Assignment » Where a line below holds the string "环形链表", that line goes into the answer.

Entries taken from a collection
____

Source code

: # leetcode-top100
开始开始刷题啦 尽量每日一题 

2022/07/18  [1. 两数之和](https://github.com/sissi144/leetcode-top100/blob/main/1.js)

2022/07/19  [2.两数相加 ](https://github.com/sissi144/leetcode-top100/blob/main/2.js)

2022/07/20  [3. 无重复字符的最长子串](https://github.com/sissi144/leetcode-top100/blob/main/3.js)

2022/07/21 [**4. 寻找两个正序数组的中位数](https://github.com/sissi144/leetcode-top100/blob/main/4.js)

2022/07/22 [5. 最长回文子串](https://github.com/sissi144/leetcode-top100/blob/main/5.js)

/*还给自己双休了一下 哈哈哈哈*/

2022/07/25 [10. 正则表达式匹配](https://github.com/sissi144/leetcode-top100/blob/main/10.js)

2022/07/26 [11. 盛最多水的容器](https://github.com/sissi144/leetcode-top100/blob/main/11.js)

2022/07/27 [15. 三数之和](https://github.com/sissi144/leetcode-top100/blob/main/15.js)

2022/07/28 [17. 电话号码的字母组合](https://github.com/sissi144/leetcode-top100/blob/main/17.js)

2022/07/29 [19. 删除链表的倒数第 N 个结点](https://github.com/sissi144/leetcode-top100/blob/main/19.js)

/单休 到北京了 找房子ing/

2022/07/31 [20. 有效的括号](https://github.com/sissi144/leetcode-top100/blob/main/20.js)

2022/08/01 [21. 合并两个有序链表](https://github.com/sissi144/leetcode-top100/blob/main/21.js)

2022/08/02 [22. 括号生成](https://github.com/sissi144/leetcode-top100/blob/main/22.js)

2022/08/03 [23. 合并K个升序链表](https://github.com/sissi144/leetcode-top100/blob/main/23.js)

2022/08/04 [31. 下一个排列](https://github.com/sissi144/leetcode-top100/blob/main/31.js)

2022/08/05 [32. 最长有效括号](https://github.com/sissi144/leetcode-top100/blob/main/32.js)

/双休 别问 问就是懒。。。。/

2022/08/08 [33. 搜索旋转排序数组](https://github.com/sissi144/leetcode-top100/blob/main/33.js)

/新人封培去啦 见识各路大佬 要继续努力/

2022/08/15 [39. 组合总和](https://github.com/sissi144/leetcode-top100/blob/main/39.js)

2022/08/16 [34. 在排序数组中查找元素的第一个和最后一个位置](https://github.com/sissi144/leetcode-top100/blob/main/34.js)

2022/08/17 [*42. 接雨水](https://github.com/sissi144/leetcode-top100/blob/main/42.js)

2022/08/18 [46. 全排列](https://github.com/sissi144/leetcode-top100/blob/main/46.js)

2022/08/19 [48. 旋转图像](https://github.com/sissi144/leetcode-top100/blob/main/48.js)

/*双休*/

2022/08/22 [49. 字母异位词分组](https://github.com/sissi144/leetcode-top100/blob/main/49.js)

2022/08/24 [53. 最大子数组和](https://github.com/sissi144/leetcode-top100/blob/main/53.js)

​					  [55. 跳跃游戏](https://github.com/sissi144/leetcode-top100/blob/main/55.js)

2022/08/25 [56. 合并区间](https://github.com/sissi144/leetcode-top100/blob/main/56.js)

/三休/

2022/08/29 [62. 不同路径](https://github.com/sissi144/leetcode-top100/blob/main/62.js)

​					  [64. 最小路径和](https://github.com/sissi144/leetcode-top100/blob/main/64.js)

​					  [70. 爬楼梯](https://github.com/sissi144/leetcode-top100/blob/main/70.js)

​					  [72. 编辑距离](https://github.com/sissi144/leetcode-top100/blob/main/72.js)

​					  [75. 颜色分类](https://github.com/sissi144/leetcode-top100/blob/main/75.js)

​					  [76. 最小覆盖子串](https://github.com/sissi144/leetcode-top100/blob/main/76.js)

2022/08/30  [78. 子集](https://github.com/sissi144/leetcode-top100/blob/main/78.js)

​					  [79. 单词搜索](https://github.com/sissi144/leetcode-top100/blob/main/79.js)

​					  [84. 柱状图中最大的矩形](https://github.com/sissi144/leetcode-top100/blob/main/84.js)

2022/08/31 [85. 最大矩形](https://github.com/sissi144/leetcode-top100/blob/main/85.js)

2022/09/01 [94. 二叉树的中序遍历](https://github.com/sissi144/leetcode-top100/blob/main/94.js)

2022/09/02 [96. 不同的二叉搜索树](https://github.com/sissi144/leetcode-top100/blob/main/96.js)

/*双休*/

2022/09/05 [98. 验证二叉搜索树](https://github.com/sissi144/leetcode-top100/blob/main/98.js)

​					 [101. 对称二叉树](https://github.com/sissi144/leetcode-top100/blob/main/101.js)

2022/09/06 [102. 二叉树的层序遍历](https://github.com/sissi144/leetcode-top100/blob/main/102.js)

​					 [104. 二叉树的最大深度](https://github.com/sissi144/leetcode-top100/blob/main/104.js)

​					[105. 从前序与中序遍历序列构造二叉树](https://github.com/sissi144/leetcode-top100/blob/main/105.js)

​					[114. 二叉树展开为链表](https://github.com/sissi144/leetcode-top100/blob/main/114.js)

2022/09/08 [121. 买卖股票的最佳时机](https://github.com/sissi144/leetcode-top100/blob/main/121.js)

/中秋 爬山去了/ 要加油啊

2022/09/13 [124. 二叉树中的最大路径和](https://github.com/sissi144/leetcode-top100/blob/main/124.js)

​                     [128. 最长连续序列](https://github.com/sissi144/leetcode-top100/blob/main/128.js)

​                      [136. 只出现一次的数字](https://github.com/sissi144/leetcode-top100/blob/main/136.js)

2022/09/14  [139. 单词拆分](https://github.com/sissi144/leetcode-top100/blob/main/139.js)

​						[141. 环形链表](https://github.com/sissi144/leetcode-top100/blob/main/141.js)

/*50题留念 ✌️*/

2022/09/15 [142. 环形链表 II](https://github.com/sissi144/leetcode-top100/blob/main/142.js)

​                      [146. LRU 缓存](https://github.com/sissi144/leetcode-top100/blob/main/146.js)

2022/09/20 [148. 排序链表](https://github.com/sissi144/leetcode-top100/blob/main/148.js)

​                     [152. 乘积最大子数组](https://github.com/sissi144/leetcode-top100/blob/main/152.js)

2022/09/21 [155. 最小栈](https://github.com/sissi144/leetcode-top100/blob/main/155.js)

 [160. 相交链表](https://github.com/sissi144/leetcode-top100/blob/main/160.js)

____

Reply to the task »
​						[141. 环形链表](https://github.com/sissi144/leetcode-top100/blob/main/141.js)
2022/09/15 [142. 环形链表 II](https://github.com/sissi144/leetcode-top100/blob/main/142.js)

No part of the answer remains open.